Stage: 4 Challenge Level: Challenge Level:2 Challenge Level:2

Why do this problem:

This problem was created as a preliminary problem before students try Data Matching , where it was felt that an introduction to probability distributions would be useful.

Possible approach :

The aim of this activity is for students to acquire a feel for what a probability distribution is : that it is abstract and though sample data often follows the theoretical distribution more closely the larger the sample size it isn't compelled to do so. It's just a rare event when it doesn't.

Additionally, at Stage 4 students mostly calculate only individual probabilities and it is helpful to also draw attention to the profile of probability across the complete range of values for our variable of interest.

The 'copy to clipboard' facility collects data. Ask students to collect ten sets of data (ten times 100 throws) pasted into Excel.

Keep a data set that has the samples separate and another one which forms a combined sample. These two are to be compared.

Draw the frequency distribution (or relative frequency) distributions for the first 100, the first 200, then 300 and so on.

Encourage students into commenting on the graph for each of these and help them to explain what they observe until this example of randomness has begun to become secure.

Key questions :

  • What does the probability distribution look like for the outcomes when you roll one die, and can you explain why?
  • Why isn't the graph on the 'distribution maker' a horizontal line ?
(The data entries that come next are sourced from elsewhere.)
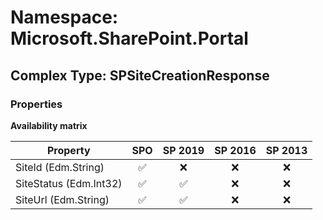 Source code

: # Namespace: Microsoft.SharePoint.Portal

## Complex Type: SPSiteCreationResponse

### Properties

**Availability matrix**

Property | SPO | SP 2019 | SP 2016 | SP 2013
----------|:---:|:-------:|:-------:|:-------:
SiteId (Edm.String) | ✅ | ❌ | ❌ | ❌
SiteStatus (Edm.Int32) | ✅ | ✅ | ❌ | ❌
SiteUrl (Edm.String) | ✅ | ✅ | ❌ | ❌
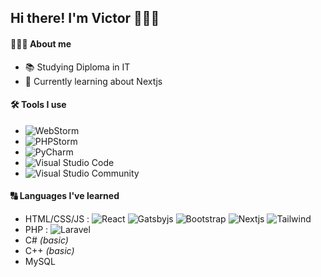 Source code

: ## Hi there! I'm Victor 🙋🏻‍♂️

#### 👨🏻‍💻 About me
- 📚 Studying Diploma in IT
- 📖 Currently learning about Nextjs

#### 🛠 Tools I use
- ![WebStorm](https://img.shields.io/badge/WebStorm--blue?style=flat-square&logo=webstorm)
- ![PHPStorm](https://img.shields.io/badge/PHPStorm--purple?style=flat-square&logo=jetbrains)
- ![PyCharm](https://img.shields.io/badge/PyCharm-%20-lime?style=flat-square&logo=jetbrains)
- ![Visual Studio Code](https://img.shields.io/badge/Visual%20Studio%20Code--blue?style=flat-square&logo=visual-studio-code)
- ![Visual Studio Community](https://img.shields.io/badge/Visual%20Studio%20Community--purple?style=flat-square&logo=visual-studio)

#### 🔠 Languages I've learned
- HTML/CSS/JS : ![React](https://img.shields.io/badge/React--blue?style=flat-square&logo=react) ![Gatsbyjs](https://img.shields.io/badge/Gatsbyjs--purple?style=flat-square&logo=gatsby) ![Bootstrap](https://img.shields.io/badge/Bootstrap--purple?style=flat-square&logo=bootstrap) ![Nextjs](https://img.shields.io/badge/Nextjs--black?style=flat-square&logo=next.js) ![Tailwind](https://img.shields.io/badge/TailwindCSS--cyan?style=flat-square&logo=tailwind-css)
- PHP : ![Laravel](https://img.shields.io/badge/Laravel--red?style=flat-square&logo=laravel)
- C# *(basic)*
- C++ *(basic)*
- MySQL
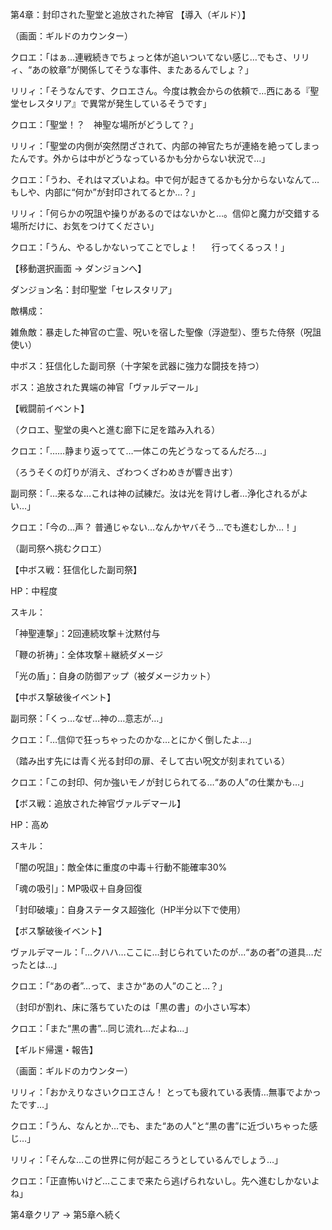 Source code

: 第4章：封印された聖堂と追放された神官
【導入（ギルド）】

（画面：ギルドのカウンター）

クロエ：「はぁ…連戦続きでちょっと体が追いついてない感じ…でもさ、リリィ、“あの紋章”が関係してそうな事件、またあるんでしょ？」

リリィ：「そうなんです、クロエさん。今度は教会からの依頼で…西にある『聖堂セレスタリア』で異常が発生しているそうです」

クロエ：「聖堂！？　神聖な場所がどうして？」

リリィ：「聖堂の内側が突然閉ざされて、内部の神官たちが連絡を絶ってしまったんです。外からは中がどうなっているかも分からない状況で…」

クロエ：「うわ、それはマズいよね。中で何が起きてるかも分からないなんて…もしや、内部に“何か”が封印されてるとか…？」

リリィ：「何らかの呪詛や操りがあるのではないかと…。信仰と魔力が交錯する場所だけに、お気をつけてください」

クロエ：「うん、やるしかないってことでしょ！ 　 行ってくるっス！」

【移動選択画面 → ダンジョンへ】

ダンジョン名：封印聖堂「セレスタリア」

敵構成：

雑魚敵：暴走した神官の亡霊、呪いを宿した聖像（浮遊型）、堕ちた侍祭（呪詛使い）

中ボス：狂信化した副司祭（十字架を武器に強力な闘技を持つ）

ボス：追放された異端の神官「ヴァルデマール」

【戦闘前イベント】

（クロエ、聖堂の奥へと進む廊下に足を踏み入れる）

クロエ：「……静まり返ってて…一体この先どうなってるんだろ…」

（ろうそくの灯りが消え、ざわつくざわめきが響き出す）

副司祭：「…来るな…これは神の試練だ。汝は光を背けし者…浄化されるがよい…」

クロエ：「今の…声？ 普通じゃない…なんかヤバそう…でも進むしか…！」

（副司祭へ挑むクロエ）

【中ボス戦：狂信化した副司祭】

HP：中程度

スキル：

「神聖連撃」：2回連続攻撃＋沈黙付与

「鞭の祈祷」：全体攻撃＋継続ダメージ

「光の盾」：自身の防御アップ（被ダメージカット）

【中ボス撃破後イベント】

副司祭：「くっ…なぜ…神の…意志が…」

クロエ：「…信仰で狂っちゃったのかな…とにかく倒したよ…」

（踏み出す先には青く光る封印の扉、そして古い呪文が刻まれている）

クロエ：「この封印、何か強いモノが封じられてる…“あの人”の仕業かも…」

【ボス戦：追放された神官ヴァルデマール】

HP：高め

スキル：

「闇の呪詛」：敵全体に重度の中毒＋行動不能確率30%

「魂の吸引」：MP吸収＋自身回復

「封印破壊」：自身ステータス超強化（HP半分以下で使用）

【ボス撃破後イベント】

ヴァルデマール：「…クハハ…ここに…封じられていたのが...“あの者”の道具…だったとは…」

クロエ：「“あの者”…って、まさか“あの人”のこと…？」

（封印が割れ、床に落ちていたのは「黒の書」の小さい写本）

クロエ：「また“黒の書”…同じ流れ…だよね…」

【ギルド帰還・報告】

（画面：ギルドのカウンター）

リリィ：「おかえりなさいクロエさん！ とっても疲れている表情…無事でよかったです…」

クロエ：「うん、なんとか…でも、また“あの人”と“黒の書”に近づいちゃった感じ…」

リリィ：「そんな…この世界に何が起ころうとしているんでしょう…」

クロエ：「正直怖いけど…ここまで来たら逃げられないし。先へ進むしかないよね」

第4章クリア → 第5章へ続く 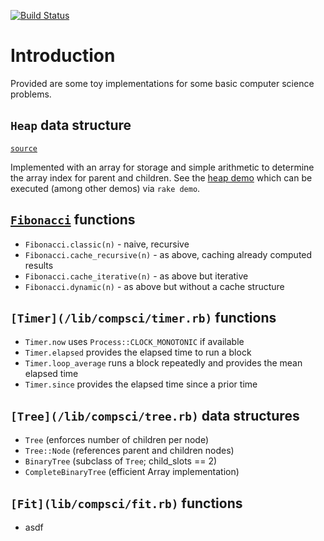 [![Build Status](https://travis-ci.org/rickhull/compsci.svg?branch=master)](https://travis-ci.org/rickhull/compsci)

# Introduction

Provided are some toy implementations for some basic computer science problems.

## `Heap` data structure

[`source`](lib/compsci/heap.rb)

Implemented with an array for storage and simple arithmetic to determine the
array index for parent and children.  See the
[heap demo](https://github.com/rickhull/compsci/blob/master/test/demo/heap.rb)
which can be executed (among other demos) via `rake demo`.

## [`Fibonacci`](lib/compsci/fib.rb) functions

* `Fibonacci.classic(n)` - naive, recursive
* `Fibonacci.cache_recursive(n)` - as above, caching already computed results
* `Fibonacci.cache_iterative(n)` - as above but iterative
* `Fibonacci.dynamic(n)` - as above but without a cache structure

## `[Timer](/lib/compsci/timer.rb)` functions

* `Timer.now` uses `Process::CLOCK_MONOTONIC` if available
* `Timer.elapsed` provides the elapsed time to run a block
* `Timer.loop_average` runs a block repeatedly and provides the mean elapsed
   time
* `Timer.since` provides the elapsed time since a prior time

## `[Tree](/lib/compsci/tree.rb)` data structures

* `Tree` (enforces number of children per node)
* `Tree::Node` (references parent and children nodes)
* `BinaryTree` (subclass of `Tree`; child_slots == 2)
* `CompleteBinaryTree` (efficient Array implementation)

## `[Fit](lib/compsci/fit.rb)` functions

* asdf
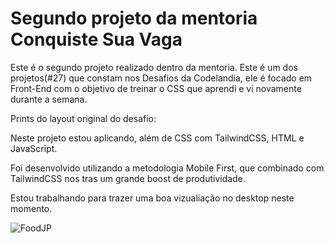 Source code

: # Segundo projeto da mentoria Conquiste Sua Vaga

Este é o segundo projeto realizado dentro da mentoria.
Este é um dos projetos(#27) que constam nos Desafios da Codelandia, ele é focado em Front-End com o objetivo de treinar o CSS que aprendi e vi novamente durante a semana.

Prints do layout original do desafio:


Neste projeto estou aplicando, além de CSS com TailwindCSS, HTML e JavaScript.

Foi desenvolvido utilizando a metodologia Mobile First, que combinado com TailwindCSS nos tras um grande boost de produtividade.



Estou trabalhando para trazer uma boa vizualiação no desktop neste momento.


![FoodJP](https://user-images.githubusercontent.com/96138146/230656688-5c8c05cb-c602-4a96-83e0-1f6762ee484b.jpg)

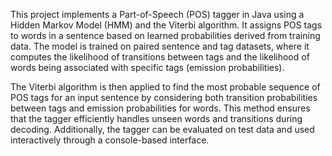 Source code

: This project implements a Part-of-Speech (POS) tagger in Java using a Hidden Markov Model (HMM) and the Viterbi algorithm. It assigns POS tags to words in a sentence based on learned probabilities derived from training data. The model is trained on paired sentence and tag datasets, where it computes the likelihood of transitions between tags and the likelihood of words being associated with specific tags (emission probabilities).

The Viterbi algorithm is then applied to find the most probable sequence of POS tags for an input sentence by considering both transition probabilities between tags and emission probabilities for words. This method ensures that the tagger efficiently handles unseen words and transitions during decoding. Additionally, the tagger can be evaluated on test data and used interactively through a console-based interface.
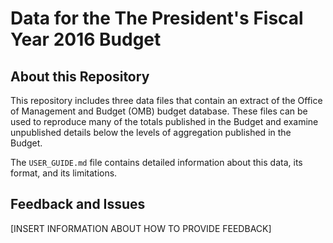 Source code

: # Data for the The President's Fiscal Year 2016 Budget

## About this Repository

This repository includes three data files that contain an extract of the Office of Management and Budget (OMB) budget database.  These files can be used to reproduce many of the totals published in the Budget and examine unpublished details below the levels of aggregation published in the Budget.

The `USER_GUIDE.md` file contains detailed information about this data, its format, and its limitations.

## Feedback and Issues
[INSERT INFORMATION ABOUT HOW TO PROVIDE FEEDBACK]
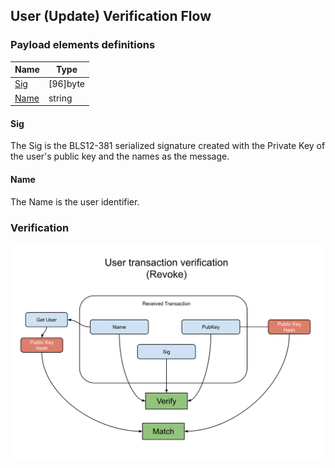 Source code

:User (Update) Verification Flow
--------------

### Payload elements definitions

Name | Type 
--- | --- 
[Sig](#sig) | [96]byte 
[Name](#name) | string 

#### Sig

The Sig is the BLS12-381 serialized signature created with the Private Key of the user's public key and the names as the message.

#### Name

The Name is the user identifier.

### Verification

[![alt](./img/user-revoke.svg)](./img/user-revoke.svg?raw=true&sanitize=true)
After the samples have been collected and accumulated :

  • How many of the samples of 100 are less even than the combined sample of 1000 ?
  • Is a larger (or combined) sample always closer to the actual probability distribution ?

Possible extension :

Abler students may cover the above issues as a class discussion and move quickly on to Data Matching

Possible support :

For less able students the data acquisition and accumulation is best done as a teacher-led whole group activity so that technical challenges do not obstruct their view of the main question : what is the relationship between the abstract probability distribution and the sample data.